The Federal Trade Commission’s “How to Donate Wisely” page
The FTC does a great job of keeping all kinds of businesses on the up-and-up. The Commission has a valuable search tool on its page “How to Donate Wisely and Avoid Charity Scams,” which provides advice on:
- Researching the charity
- Finding out how much money goes to the charity
- Looking up ratings and reports
The FTC also provides timely news posts on charity fraud that relates to specific events. For example, charity scammers have been working overtime during the events around the coronavirus outbreak. Similarly, they seem to crop up when there’s any kind of natural disaster.
One of the FTC’s most important pieces of information is to use Charity Navigator to learn more about the organization that wants your money. It’s a good place to start, but not every public radio station is rated because many of these small, local organizations fall under Charity Navigator’s $1 million per year fundraising threshold.
Nevertheless, it still provides good information on the organizations that may be much more familiar to most people who are thinking about donating a car. Digging into the ratings of one of the more familiar car donation charities, the organization gets a two-star rating from Charity Navigator. But that’s only part of the story. They manage a two-star rating because it’s a combination of a four-star rating for “Transparency,” and a one-star rating for “Financials.”
Charity Navigator also provides historical ratings, which helps paint a picture of a charity over time.
Donate to Charities You Know and Trust
Both the FTC and the FBI suggest that donating to charities that you already know and trust is the best way to avoid charity fraud.
The Car Talk Vehicle Donation Program was developed -- and is still managed by -- the people who created the programs you listened to on NPR for the last 40 years. The Car Talk Vehicle Donation program was developed by Tom and Ray Magliozzi, and managed by the producers and staff at Car Talk, whose names you heard and laughed at at the end of every single program. The program was designed to give back to the hundreds of stations that carried Car Talk on a weekly basis.
The money that the Car Talk Vehicle Donation Program generates goes directly to the public radio station of your choice. While some vehicle donation programs struggle to send Charity Watch’s “reasonableness threshold” of 60 percent of the revenues generated to their respective recipients, the Car Talk Vehicle Donation Program pledges to send 70 percent directly to the stations it partners with.
Q: How do I know a charity is actually a non-profit organization?
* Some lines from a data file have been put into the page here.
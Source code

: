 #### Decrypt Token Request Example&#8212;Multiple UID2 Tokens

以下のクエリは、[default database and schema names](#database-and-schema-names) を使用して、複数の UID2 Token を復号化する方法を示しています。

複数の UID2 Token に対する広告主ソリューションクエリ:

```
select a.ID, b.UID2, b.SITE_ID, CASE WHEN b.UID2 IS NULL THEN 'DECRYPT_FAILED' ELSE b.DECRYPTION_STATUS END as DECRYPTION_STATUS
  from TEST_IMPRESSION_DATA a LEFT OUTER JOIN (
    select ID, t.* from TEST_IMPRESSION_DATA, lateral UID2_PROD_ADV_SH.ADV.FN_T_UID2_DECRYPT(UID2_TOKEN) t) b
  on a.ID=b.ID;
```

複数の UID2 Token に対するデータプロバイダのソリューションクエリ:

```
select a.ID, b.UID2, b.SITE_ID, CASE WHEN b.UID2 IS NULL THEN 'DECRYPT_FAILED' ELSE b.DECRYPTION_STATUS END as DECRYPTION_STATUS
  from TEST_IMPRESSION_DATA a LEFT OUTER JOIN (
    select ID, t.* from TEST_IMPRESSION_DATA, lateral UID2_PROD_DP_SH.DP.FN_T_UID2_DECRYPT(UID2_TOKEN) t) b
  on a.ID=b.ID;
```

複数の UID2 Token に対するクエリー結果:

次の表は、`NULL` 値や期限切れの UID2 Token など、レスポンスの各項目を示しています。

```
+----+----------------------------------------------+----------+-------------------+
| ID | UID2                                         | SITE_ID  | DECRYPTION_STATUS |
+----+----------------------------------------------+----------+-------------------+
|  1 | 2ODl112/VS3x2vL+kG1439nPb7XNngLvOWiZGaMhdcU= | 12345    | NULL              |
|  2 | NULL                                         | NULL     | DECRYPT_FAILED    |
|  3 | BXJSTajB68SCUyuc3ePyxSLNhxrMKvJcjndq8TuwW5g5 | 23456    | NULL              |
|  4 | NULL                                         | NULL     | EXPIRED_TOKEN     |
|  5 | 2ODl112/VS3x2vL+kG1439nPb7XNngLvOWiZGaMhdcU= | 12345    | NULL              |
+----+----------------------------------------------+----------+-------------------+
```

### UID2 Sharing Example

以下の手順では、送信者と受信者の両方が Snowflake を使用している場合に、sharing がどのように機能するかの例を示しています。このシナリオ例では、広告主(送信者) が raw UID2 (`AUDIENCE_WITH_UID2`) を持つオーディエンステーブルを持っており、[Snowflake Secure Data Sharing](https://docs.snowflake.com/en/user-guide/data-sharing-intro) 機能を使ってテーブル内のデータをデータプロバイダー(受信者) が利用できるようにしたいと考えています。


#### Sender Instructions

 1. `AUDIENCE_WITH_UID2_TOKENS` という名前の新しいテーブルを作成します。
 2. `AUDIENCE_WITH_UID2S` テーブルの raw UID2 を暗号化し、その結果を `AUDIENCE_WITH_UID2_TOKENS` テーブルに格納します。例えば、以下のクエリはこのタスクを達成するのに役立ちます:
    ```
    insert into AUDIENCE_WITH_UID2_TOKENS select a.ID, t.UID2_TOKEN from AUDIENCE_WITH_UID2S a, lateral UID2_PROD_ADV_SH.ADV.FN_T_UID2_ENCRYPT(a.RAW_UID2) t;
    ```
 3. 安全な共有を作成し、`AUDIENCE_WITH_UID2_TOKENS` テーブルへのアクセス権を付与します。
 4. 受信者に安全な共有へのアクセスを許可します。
A: Along with sites like Charity Watch and Charity Navigator, you can go directly to the IRS and perform a Tax Exempt Organization Search.
Q: Who runs the Car Talk Vehicle Donation Program? A: This program is a legacy of the public radio show Car Talk. For more than three decades, Tom and Ray Magliozzi (aka Click and Clack, the Tappet Brothers) answered listeners’ questions about cars, and provided laughs, comfort, and trustworthy advice to millions. While Tom passed away in 2014, Ray and the rest of the staff decided to continue this program as a way to give back to the stations that were our friends and partners for decades–and whose programs we listen to every day.